In Part 3 of my Cadence blog series, we introduced the Drone Delivery Demo application, focusing on the Drone Workflow. In this blog we’ll look at the Drone Delivery from the perspective of the Order Workflows, understand how the Drone and Order workflows interact, discover some extra Cadence+Kafka integration patterns, and explore some new Cadence features (e.g. retries, side effects, queries, and continue as new).
1. The Drone Delivery Application Architecture
As we explore the Drone Delivery application further, we’ll use this high-level architecture diagram to see what’s going on in more detail. The top 2 swimlanes are the Apache Kafka® components, and the bottom 2 swimlanes are the Cadence Workflows. I’ve simplified the workflow steps for clarity. Looking at the bottom swimlane, each Drone Workflow maps to an actual physical drone, with steps corresponding to drone delivery lifecycle events.

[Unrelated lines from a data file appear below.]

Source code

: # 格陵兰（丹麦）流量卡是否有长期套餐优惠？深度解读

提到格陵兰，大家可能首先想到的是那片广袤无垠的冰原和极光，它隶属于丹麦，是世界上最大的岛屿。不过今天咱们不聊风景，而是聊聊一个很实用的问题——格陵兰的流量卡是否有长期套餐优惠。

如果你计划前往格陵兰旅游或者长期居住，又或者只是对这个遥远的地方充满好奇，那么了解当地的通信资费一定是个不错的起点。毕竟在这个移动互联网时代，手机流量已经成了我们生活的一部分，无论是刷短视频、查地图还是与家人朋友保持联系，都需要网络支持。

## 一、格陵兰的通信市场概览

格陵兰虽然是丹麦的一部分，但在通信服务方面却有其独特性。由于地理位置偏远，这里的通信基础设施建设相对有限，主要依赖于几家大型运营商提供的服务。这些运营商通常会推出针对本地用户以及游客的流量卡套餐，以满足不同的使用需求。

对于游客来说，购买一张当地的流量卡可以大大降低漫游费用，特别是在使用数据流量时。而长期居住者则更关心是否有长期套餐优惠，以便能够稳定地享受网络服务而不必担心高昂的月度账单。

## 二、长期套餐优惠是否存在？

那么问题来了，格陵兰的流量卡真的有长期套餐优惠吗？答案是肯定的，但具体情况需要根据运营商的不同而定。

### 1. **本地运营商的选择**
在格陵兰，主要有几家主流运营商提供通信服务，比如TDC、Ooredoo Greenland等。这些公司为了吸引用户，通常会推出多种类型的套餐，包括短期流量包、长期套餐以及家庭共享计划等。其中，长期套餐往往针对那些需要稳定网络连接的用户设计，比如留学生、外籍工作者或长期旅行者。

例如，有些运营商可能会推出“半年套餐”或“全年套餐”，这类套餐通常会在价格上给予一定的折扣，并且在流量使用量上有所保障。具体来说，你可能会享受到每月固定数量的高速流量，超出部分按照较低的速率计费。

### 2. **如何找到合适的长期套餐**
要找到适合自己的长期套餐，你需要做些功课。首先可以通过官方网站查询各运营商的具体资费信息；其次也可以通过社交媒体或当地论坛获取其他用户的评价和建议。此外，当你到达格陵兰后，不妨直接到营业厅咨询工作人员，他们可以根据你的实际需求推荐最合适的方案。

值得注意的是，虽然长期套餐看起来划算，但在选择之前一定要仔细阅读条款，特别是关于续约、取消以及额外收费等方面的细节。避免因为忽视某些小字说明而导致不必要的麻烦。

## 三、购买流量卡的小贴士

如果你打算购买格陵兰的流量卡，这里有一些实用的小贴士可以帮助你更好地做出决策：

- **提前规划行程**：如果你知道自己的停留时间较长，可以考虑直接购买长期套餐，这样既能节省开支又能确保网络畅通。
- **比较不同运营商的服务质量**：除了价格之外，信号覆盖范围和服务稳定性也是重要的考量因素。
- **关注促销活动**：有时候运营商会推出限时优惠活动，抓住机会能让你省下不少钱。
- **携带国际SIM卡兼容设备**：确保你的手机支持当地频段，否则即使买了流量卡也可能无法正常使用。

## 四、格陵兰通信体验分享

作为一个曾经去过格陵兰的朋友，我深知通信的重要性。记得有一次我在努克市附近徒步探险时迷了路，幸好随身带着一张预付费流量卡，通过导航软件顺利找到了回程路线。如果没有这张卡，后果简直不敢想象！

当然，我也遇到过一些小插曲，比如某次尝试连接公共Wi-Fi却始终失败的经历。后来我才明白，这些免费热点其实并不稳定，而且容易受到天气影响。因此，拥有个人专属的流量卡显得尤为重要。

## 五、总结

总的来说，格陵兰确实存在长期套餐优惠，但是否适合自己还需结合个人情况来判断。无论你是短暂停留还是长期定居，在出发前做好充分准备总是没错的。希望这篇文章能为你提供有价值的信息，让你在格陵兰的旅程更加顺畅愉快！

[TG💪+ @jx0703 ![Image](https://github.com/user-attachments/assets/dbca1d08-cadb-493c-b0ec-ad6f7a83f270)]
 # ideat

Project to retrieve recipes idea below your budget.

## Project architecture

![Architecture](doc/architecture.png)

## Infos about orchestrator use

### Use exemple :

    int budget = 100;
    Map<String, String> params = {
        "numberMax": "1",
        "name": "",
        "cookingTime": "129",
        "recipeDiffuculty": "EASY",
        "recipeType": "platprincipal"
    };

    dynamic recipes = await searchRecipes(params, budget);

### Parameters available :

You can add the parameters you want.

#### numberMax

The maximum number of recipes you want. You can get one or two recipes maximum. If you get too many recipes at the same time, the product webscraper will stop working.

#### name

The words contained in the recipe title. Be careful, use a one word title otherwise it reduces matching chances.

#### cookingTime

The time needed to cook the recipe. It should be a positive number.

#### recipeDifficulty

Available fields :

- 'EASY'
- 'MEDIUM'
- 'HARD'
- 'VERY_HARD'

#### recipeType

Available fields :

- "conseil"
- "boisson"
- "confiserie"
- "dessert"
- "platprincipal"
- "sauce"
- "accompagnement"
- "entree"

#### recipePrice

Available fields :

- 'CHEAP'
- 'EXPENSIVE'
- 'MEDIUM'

From the perspective of Orders, the numbered steps reflect the Order/Delivery lifecycle events as follows:
- Create new Order
- Create new Order Workflow
- Order ready for delivery
- Drone waiting for order
- Drone allocated an Order
- Order picked up by Drone and on way to delivery, location updated while in flight
- Order delivered and checked, order completed
Now let’s look at the Order flow in more detail.
2. New Order
A customer orders something from the Drone Delivery App to start the Order and Drone delivery process (Source: Shutterstock)
The first step in the Order lifecycle is a customer actually ordering something from a drone delivery app. We assume this triggers a Create New Order event which is placed on the Kafka New Orders topic. This brings us to the first of our new Cadence+Kafka integration patterns, the “Start New Cadence Workflow from Kafka” pattern (1) below.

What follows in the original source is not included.